Come ha sottolineato Marco Bizzarri, «l'estetica unica e originale del direttore creativo Alessandro Michele ci ha permesso di reinventare con successo il marchio Gucci (di cui Bizzarri è ceo, ndr), per il quale gli occhiali rappresentano una fondamentale categoria espressiva.

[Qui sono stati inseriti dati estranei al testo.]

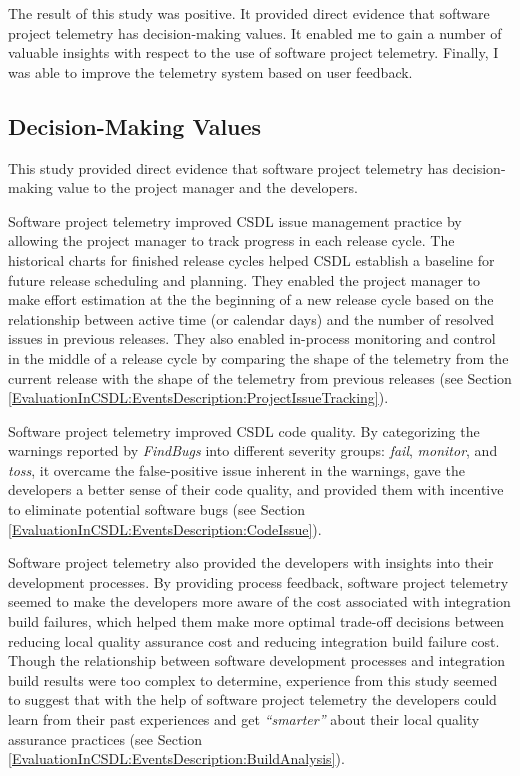 The result of this study was positive. It provided direct evidence that software project telemetry has decision-making values. It enabled me to gain a number of valuable insights with respect to the use of software project telemetry. Finally, I was able to improve the telemetry system based on user feedback. 



\subsection{Decision-Making Values}

This study provided direct evidence that software project telemetry has decision-making value to the project manager and the developers. 

Software project telemetry improved CSDL issue management practice by allowing the project manager to track progress in each release cycle. The historical charts for finished release cycles helped CSDL establish a baseline for future release scheduling and planning. They enabled the project manager to make effort estimation at the the beginning of a new release cycle based on the relationship between active time (or calendar days) and the number of resolved issues in previous releases. They also enabled in-process monitoring and control in the middle of a release cycle by comparing the shape of the telemetry from the current release with the shape of the telemetry from previous releases (see Section \ref{EvaluationInCSDL:EventsDescription:ProjectIssueTracking}). 

Software project telemetry improved CSDL code quality. By categorizing the warnings reported by 
\textit{FindBugs} into different severity groups: \textit{fail}, \textit{monitor}, and \textit{toss}, it overcame the false-positive issue inherent in the warnings, gave the developers a better sense of their code quality, and provided them with incentive to eliminate potential software bugs (see Section \ref{EvaluationInCSDL:EventsDescription:CodeIssue}).

Software project telemetry also provided the developers with insights into their development processes. By providing process feedback, software project telemetry seemed to make the developers more aware of the cost associated with integration build failures, which helped them make more optimal trade-off decisions between reducing local quality assurance cost and reducing integration build failure cost. Though the relationship between software development processes and integration build results were too complex to determine, experience from this study seemed to suggest that with the help of software project telemetry the developers could learn from their past experiences and get \textit{``smarter''} about their local quality assurance practices (see Section \ref{EvaluationInCSDL:EventsDescription:BuildAnalysis}).





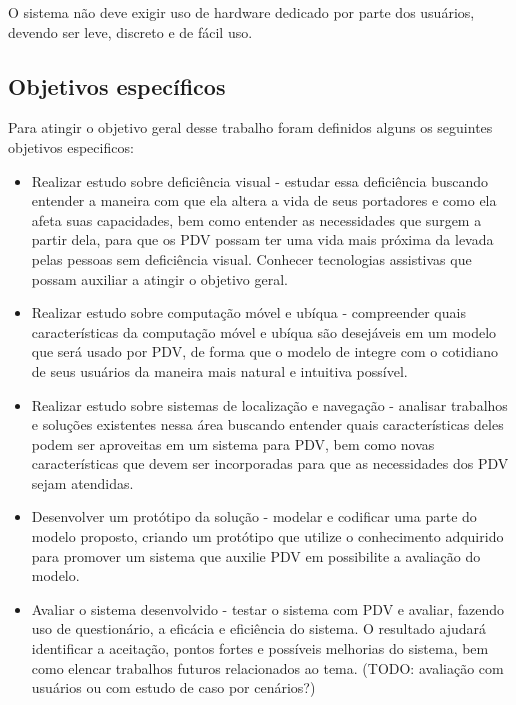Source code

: \documentclass[english,brazilian]{UNISINOSmonografia}
\begin{document}
		O sistema não deve exigir uso de hardware dedicado por parte dos usuários, devendo ser leve, discreto e de fácil uso.
		
		\subsection{Objetivos específicos}
		Para atingir o objetivo geral desse trabalho foram definidos alguns os seguintes objetivos especificos:

		\begin{itemize}
			\item Realizar estudo sobre deficiência visual - estudar essa deficiência buscando entender a maneira com que ela altera a vida de seus portadores e como ela afeta suas capacidades, bem como entender as necessidades que surgem a partir dela, para que os PDV possam ter uma vida mais próxima da levada pelas pessoas sem deficiência visual. Conhecer tecnologias assistivas que possam auxiliar a atingir o objetivo geral.

			\item Realizar estudo sobre computação móvel e ubíqua - compreender quais características da computação móvel e ubíqua são desejáveis em um modelo que será usado por PDV, de forma que o modelo de integre com o cotidiano de seus usuários da maneira mais natural e intuitiva possível.

			\item Realizar estudo sobre sistemas de localização e navegação - analisar trabalhos e soluções existentes nessa área buscando entender quais características deles podem ser aproveitas em um sistema para PDV, bem como novas características que devem ser incorporadas para que as necessidades dos PDV sejam atendidas.

			\item Desenvolver um protótipo da solução - modelar e codificar uma parte do modelo proposto, criando um protótipo que utilize o conhecimento adquirido para promover um sistema que auxilie PDV em 
			possibilite a avaliação do modelo.

			\item Avaliar o sistema desenvolvido - testar o sistema com PDV e avaliar, fazendo uso de questionário, a eficácia e eficiência do sistema. O resultado ajudará identificar a aceitação, pontos fortes e possíveis melhorias do sistema, bem como elencar trabalhos futuros relacionados ao tema. (TODO: avaliação com usuários ou com estudo de caso por cenários?) 
		\end{itemize}
\end{document}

Insieme a Kering Eyewear siamo impegnati nel raggiungimento di un obiettivo: portare la categoria al massimo delle sue potenzialità».

 

Roberto Vedovotto - ceo di Kering Eyewear, che in due anni ha costruito un team ad hoc di 340 dipendenti, che dovrebbero diventare a regime 480 - ha precisato che «in un mercato affollato di realtà specializzate, la produzione di occhialeria dei player del comparto fashion & luxury rappresenta un segmento di nicchia».

 

«È grazie al portafoglio differenziato delle label del Gruppo Kering - ha aggiunto - che possiamo definirci la prima azienda del settore che si dedica interamente alla produzione delle collezioni di eyewear in ambito high-end. Siamo particolarmente orgogliosi della partnership con Gucci, visto anche l'incredibile "momentum" che il brand sta attraversando».

 

A partire da questo mese di ottobre, dunque, Kering Eyewear inizia ufficialmente la raccolta ordini della release di gennaio 2017, organizzando una serie di eventi commerciali a livello globale, tra cui campagne vendita e roadshow.

 

Un team di brand ambassador ha il compito di presidiare localmente e soprattutto capillarmente tutti i mercati.

 

Come fa notare Business of Fashion, in un mercato globale dell'occhialeria il cui fatturato nel 2020 raggiungerà 140 miliardi di dollari, le opportunità per la startup firmata Kering non mancano, ma il prezzo da pagare è alto.

 

Infatti, come già era emerso due anni fa, per portare in-house questo business sono stati versati 90 milioni di euro, in modo da chiudere il contratto con Safilo con due anni d'anticipo rispetto ai tempi, sacrificando anche 50 milioni di euro di entrate tramite royalty.

 

Già nel 2014 Luca Solca, head of luxury goods presso Exane BNP Paribas, aveva espresso dubbi, affermando che Kering si stava muovendo in un territorio inesplorato e che il gioco sarebbe valso la candela solo se l'eyewear fatto internamente avesse potuto crescere più di quanto avrebbe potuto con Safilo.

 

BoF riporta ora altre dichiarazioni di Solca, che ricorda in particolare come in passato marchi del calibro di Prada e Tod's abbiano cercato di intraprendere strade analoghe a quella di Kering, finendo per tornare sui propri passi.

 

Non mancano poi riflessioni di altri analisti ed esperti sulle difficoltà legate all'innestare in aziende di grandi dimensioni logiche da start up.

 

Ma ormai il dado è tratto, non solo per Gucci ma anche altre label nell'orbita di Kering: vedi Yves Saint Laurent, Alexander McQueen e Stella McCartney, tutte alle prese con la nuova sfida, alle prese con il test definitivo, rappresentato dal mercato e dalle vendite (nella foto, un modello Gucci Eyewear, courtesy of Kevin Tachman).